■ ACTIVITY ■
Reproduce without change the lines in the material below that run from the one with "During the course" to the end, and nothing more.

■ DATA EXTRACTS ■
────────

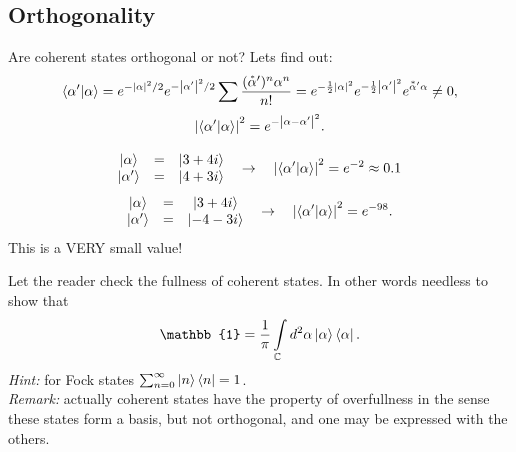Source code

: \subsection{Orthogonality}

Are coherent states orthogonal or not? Lets find out:
\begin{equation}
	\langle {\alpha'} \lvert {\alpha} \rangle = e^{- \left|\alpha\right|^2/2} e^{- \left|\alpha'\right|^2/2} \sum \frac{( \accentset{\ast}{\alpha}' )^n \alpha^n}{n!} = e^{-\frac{1}{2} \left|\alpha\right|^2} e^{-\frac{1}{2} \left|\alpha'\right|^2 } e^{\accentset{\ast}{\alpha}' \alpha} \neq 0,
\end{equation}
\begin{equation}
	\left|\langle {\alpha'} \lvert {\alpha} \rangle\right|^2 = e^{- \left| \alpha - \alpha' \right|^2}.
\end{equation}



\begin{testexample}
	\begin{equation}
	\begin{matrix}
	\left\lvert {\alpha} \right\rangle &=& \left\lvert {3+4i} \right\rangle \\
	\left\lvert {\alpha'} \right\rangle &=& \left\lvert {4+3i} \right\rangle \\
	\end{matrix}
	\quad \to \quad \left|\langle {\alpha'} \lvert {\alpha} \rangle\right|^2 = e^{-2} \approx 0.1
	\end{equation}
	\begin{equation}
	\begin{matrix}
	\left\lvert {\alpha} \right\rangle &=& \left\lvert {3+4i} \right\rangle \\
	\left\lvert {\alpha'} \right\rangle &=& \left\lvert {-4-3i} \right\rangle \\
	\end{matrix}
	\quad \to \quad \left|\langle {\alpha'} \lvert {\alpha} \rangle\right|^2  = e^{-98}.
	\end{equation}
	This is a VERY small value!
\end{testexample}

\begin{hw}
Let the reader check the fullness of coherent states. In other words needless to show that
\begin{equation}
	\mathbb{1} = \frac{1}{\pi} \int \limits_{\mathbb{C}} d^2 \alpha \ket{\alpha} \bra{\alpha}.
\end{equation}
\textit{Hint:} for Fock states $\sum_{n=0}^{\infty} \left\lvert {n} \right\rangle \left\langle {n} \right\rvert = 1$.\\
\textit{Remark:} actually coherent states have the property of overfullness in the sense these states form a basis, but not orthogonal, and one may be expressed with the others.
\end{hw}

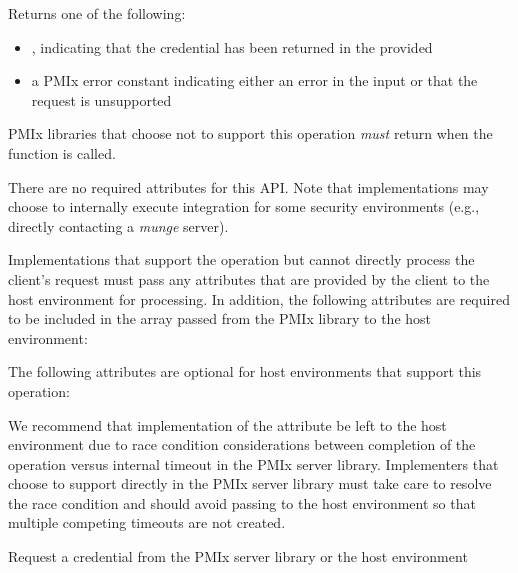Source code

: Returns one of the following:

\begin{itemize}
    \item {}, indicating that the credential has been returned in the provided 
    \item a \ac{PMIx} error constant indicating either an error in the input or that the request is unsupported
\end{itemize}

\reqattrstart
\ac{PMIx} libraries that choose not to support this operation \textit{must} return  when the function is called.

There are no required attributes for this \ac{API}. Note that implementations may choose to internally
execute integration for some security environments (e.g., directly
contacting a \textit{munge} server).

Implementations that support the operation but cannot directly process the client's request must pass any attributes that are provided by the client to the host environment for processing. In addition, the following attributes are required to be included in the  array passed from the \ac{PMIx} library to the host environment:


\reqattrend

\optattrstart
The following attributes are optional for host environments that support this operation:


\optattrend

\adviceimplstart
We recommend that implementation of the  attribute be left to the host environment due to race condition considerations between completion of the operation versus internal timeout in the \ac{PMIx} server library. Implementers that choose to support  directly in the \ac{PMIx} server library must take care to resolve the race condition and should avoid passing  to the host environment so that multiple competing timeouts are not created.
\adviceimplend

\descr

Request a credential from the \ac{PMIx} server library or the host environment

\subsection{}

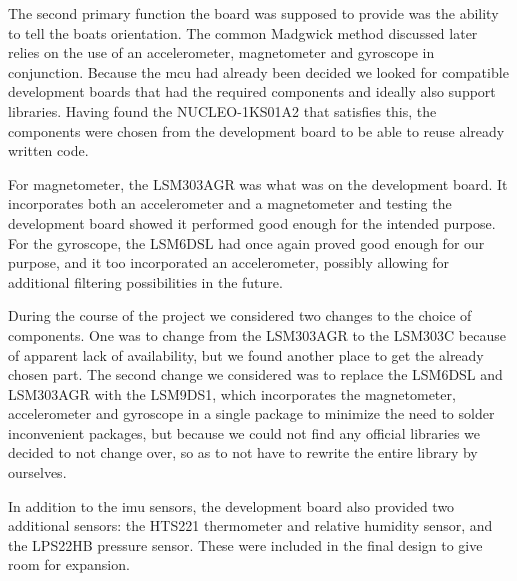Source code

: The second primary function the board was supposed to provide was the ability to tell the boats orientation. The common Madgwick method discussed later relies on the use of an accelerometer, magnetometer and gyroscope in conjunction. Because the \gls{mcu} had already been decided we looked for compatible development boards that had the required components and ideally also support libraries. Having found the NUCLEO-1KS01A2 that satisfies this, the components were chosen from the development board to be able to reuse already written code. 

For magnetometer, the LSM303AGR was what was on the development board. It incorporates both an accelerometer and a magnetometer and testing the development board showed it performed good enough for the intended purpose. For the gyroscope, the LSM6DSL had once again proved good enough for our purpose, and it too incorporated an accelerometer, possibly allowing for additional filtering possibilities in the future. 

During the course of the project we considered two changes to the choice of components. One was to change from the LSM303AGR to the LSM303C because of apparent lack of availability, but we found another place to get the already chosen part. The second change we considered was to replace the LSM6DSL and LSM303AGR with the LSM9DS1, which incorporates the magnetometer, accelerometer and gyroscope in a single package to minimize the need to solder inconvenient packages, but because we could not find any official libraries we decided to not change over, so as to not have to rewrite the entire library by ourselves. 

In addition to the \gls{imu} sensors, the development board also provided two additional sensors: the HTS221 thermometer and relative humidity sensor, and the LPS22HB pressure sensor. These were included in the final design to give room for expansion.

────────

■ SOLUTION TO THE PROBLEM ■
During the course of the project we considered two changes to the choice of components. One was to change from the LSM303AGR to the LSM303C because of apparent lack of availability, but we found another place to get the already chosen part. The second change we considered was to replace the LSM6DSL and LSM303AGR with the LSM9DS1, which incorporates the magnetometer, accelerometer and gyroscope in a single package to minimize the need to solder inconvenient packages, but because we could not find any official libraries we decided to not change over, so as to not have to rewrite the entire library by ourselves. 

In addition to the \gls{imu} sensors, the development board also provided two additional sensors: the HTS221 thermometer and relative humidity sensor, and the LPS22HB pressure sensor. These were included in the final design to give room for expansion.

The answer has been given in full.